Loop expansion around the Bethe approximation through the $M$-layer construction

TL;DR

This paper introduces a loop expansion method around the Bethe approximation using the $M$-layer construction, aiming to analyze phase transitions and critical behavior beyond mean-field theory.

Contribution

It develops a diagrammatic loop expansion for the $1/M$ perturbative series around the Bethe approximation, applicable to generic models on graphs, and connects it to field theory techniques.

Findings

The $1/M$ expansion can be expressed as a sum of Feynman diagrams with field theory-like prefactors.

The diagrams are evaluated by considering the original lattice structure with chains and Bethe trees.

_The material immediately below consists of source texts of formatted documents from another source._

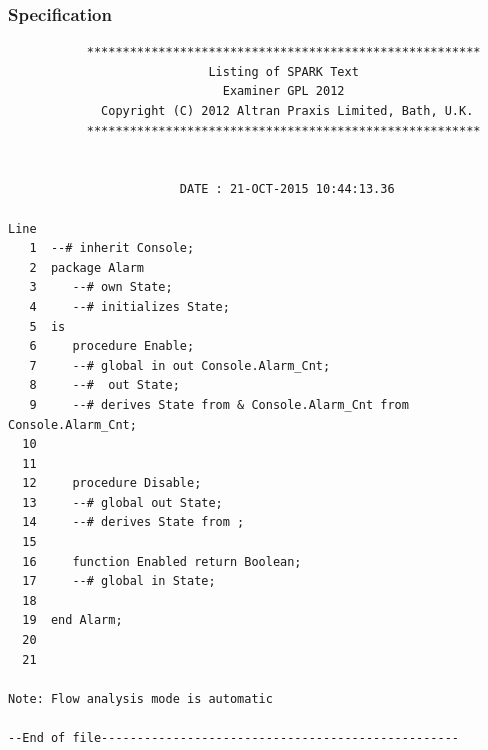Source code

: \documentclass[a4paper, titlepage]{article}
\begin{document}
\subsubsection{Specification}
{\tiny
\begin{lstlisting}
           *******************************************************
                            Listing of SPARK Text
                              Examiner GPL 2012
             Copyright (C) 2012 Altran Praxis Limited, Bath, U.K.
           *******************************************************


                        DATE : 21-OCT-2015 10:44:13.36

Line
   1  --# inherit Console;
   2  package Alarm
   3     --# own State;
   4     --# initializes State;
   5  is
   6     procedure Enable;
   7     --# global in out Console.Alarm_Cnt;
   8     --#  out State;
   9     --# derives State from & Console.Alarm_Cnt from Console.Alarm_Cnt;
  10  
  11  
  12     procedure Disable;
  13     --# global out State;
  14     --# derives State from ;
  15  
  16     function Enabled return Boolean;
  17     --# global in State;
  18  
  19  end Alarm;
  20  
  21  

Note: Flow analysis mode is automatic

--End of file--------------------------------------------------
\end{lstlisting}
}
\end{document}
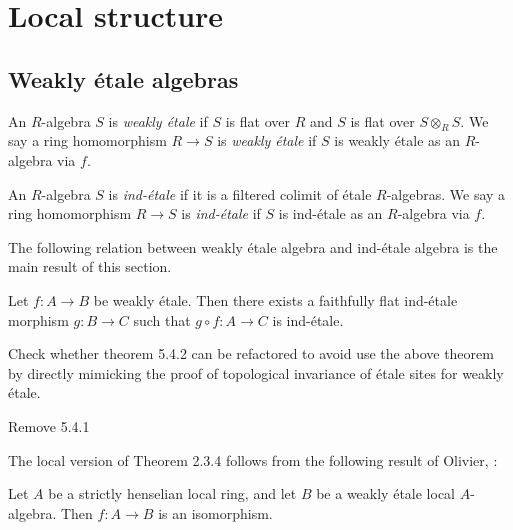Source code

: \chapter{Local structure}

\section{Weakly étale algebras}

\begin{definition}
    An $R$-algebra $S$ is \emph{weakly étale} if $S$ is flat over $R$ and
    $S$ is flat over $S \otimes_{R} S$. We say a ring homomorphism
    $R \to S$ is \emph{weakly étale} if $S$ is weakly étale as an $R$-algebra via $f$.
    \label{def:weakly-etale-algebra}
\end{definition}

\begin{definition}
    An $R$-algebra $S$ is \emph{ind-étale} if it is a filtered colimit of étale $R$-algebras.
    We say a ring homomorphism $R \to S$ is \emph{ind-étale} if $S$ is ind-étale as an $R$-algebra via $f$.
    \label{def:ind-etale-algebra}
\end{definition}

The following relation between weakly étale algebra and ind-étale algebra is the main result of this section.
\begin{theorem}
Let $f: A \to B$ be weakly étale. Then there exists a faithfully flat ind-étale morphism $g: B \to C$ such that $g \circ f: A \to C$ is ind-étale.
    \label{thm:weakly-etale-ind-etale}
\end{theorem}

Check whether theorem 5.4.2 can be refactored to avoid use the above theorem by directly mimicking the proof of topological invariance of étale sites for weakly étale.

Remove 5.4.1



The local version of Theorem 2.3.4 follows from the following result of Olivier, \cite{Oli72}:

\begin{theorem}
Let $A$ be a strictly henselian local ring, and let $B$ be a weakly étale local $A$-algebra. Then $f: A \to B$ is an isomorphism.
    \label{thm:weakly-etale-local}
\end{theorem}


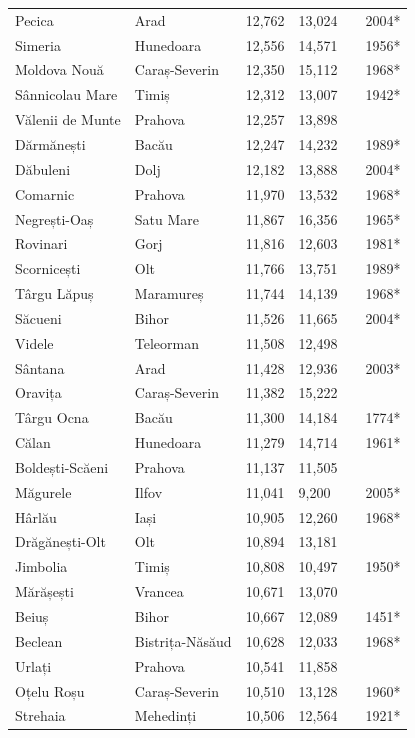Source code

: \documentclass{article}
\begin{document}
\begin{tabular}{llllll}
Pecica & Arad & 12,762 & 13,024 &  & 2004* \\
Simeria & Hunedoara & 12,556 & 14,571 &  & 1956* \\
Moldova Nouă & Caraș-Severin & 12,350 & 15,112 &  & 1968* \\
Sânnicolau Mare & Timiș & 12,312 & 13,007 &  & 1942* \\
Vălenii de Munte & Prahova & 12,257 & 13,898 &  &  \\
Dărmănești & Bacău & 12,247 & 14,232 &  & 1989* \\
Dăbuleni & Dolj & 12,182 & 13,888 &  & 2004* \\
Comarnic & Prahova & 11,970 & 13,532 &  & 1968* \\
Negrești-Oaș & Satu Mare & 11,867 & 16,356 &  & 1965* \\
Rovinari & Gorj & 11,816 & 12,603 &  & 1981* \\
Scornicești & Olt & 11,766 & 13,751 &  & 1989* \\
Târgu Lăpuș & Maramureș & 11,744 & 14,139 &  & 1968* \\
Săcueni & Bihor & 11,526 & 11,665 &  & 2004* \\
Videle & Teleorman & 11,508 & 12,498 &  &  \\
Sântana & Arad & 11,428 & 12,936 &  & 2003* \\
Oravița & Caraș-Severin & 11,382 & 15,222 &  &  \\
Târgu Ocna & Bacău & 11,300 & 14,184 &  & 1774* \\
Călan & Hunedoara & 11,279 & 14,714 &  & 1961* \\
Boldești-Scăeni & Prahova & 11,137 & 11,505 &  &  \\
Măgurele & Ilfov & 11,041 & 9,200 &  & 2005* \\
Hârlău & Iași & 10,905 & 12,260 &  & 1968* \\
Drăgănești-Olt & Olt & 10,894 & 13,181 &  &  \\
Jimbolia & Timiș & 10,808 & 10,497 &  & 1950* \\
Mărășești & Vrancea & 10,671 & 13,070 &  &  \\
Beiuș & Bihor & 10,667 & 12,089 &  & 1451* \\
Beclean & Bistrița-Năsăud & 10,628 & 12,033 &  & 1968* \\
Urlați & Prahova & 10,541 & 11,858 &  &  \\
Oțelu Roșu & Caraș-Severin & 10,510 & 13,128 &  & 1960* \\
Strehaia & Mehedinți & 10,506 & 12,564 &  & 1921* \\

\end{tabular}
\end{document}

Near critical points, the expansion diverges, providing a basis for non-mean-field critical exponent analysis.

Abstract

For every physical model defined on a generic graph or factor graph, the Bethe $M$-layer construction allows building a different model for which the Bethe approximation is exact in the large $M$ limit and it coincides with the original model for $M=1$. The $1/M$ perturbative series is then expressed by a diagrammatic loop expansion in terms of so-called fat-diagrams. Our motivation is to study some important second-order phase transitions that do exist on the Bethe lattice but are either qualitatively different or absent in the corresponding fully connected case. In this case the standard approach based on a perturbative expansion around the naive mean field theory (essentially a fully connected model) fails. On physical grounds, we expect that when the construction is applied to a lattice in finite dimension there is a small region of the external parameters close to the Bethe critical point where strong deviations from mean-field behavior will be observed. In this region, the $1/M$ expansion for the corrections diverges and it can be the starting point for determining the correct non-mean-field critical exponents using renormalization group arguments. In the end, we will show that the critical series for the generic observable can be expressed as a sum of Feynman diagrams with the same numerical prefactors of field theories. However, the contribution of a given diagram is not evaluated associating Gaussian propagators to its lines as in field theories: one has to consider the graph as a portion of the original lattice, replacing the internal lines with appropriate one-dimensional chains, and attaching to the internal points the appropriate number of infinite-size Bethe trees to restore the correct local connectivity of the original model.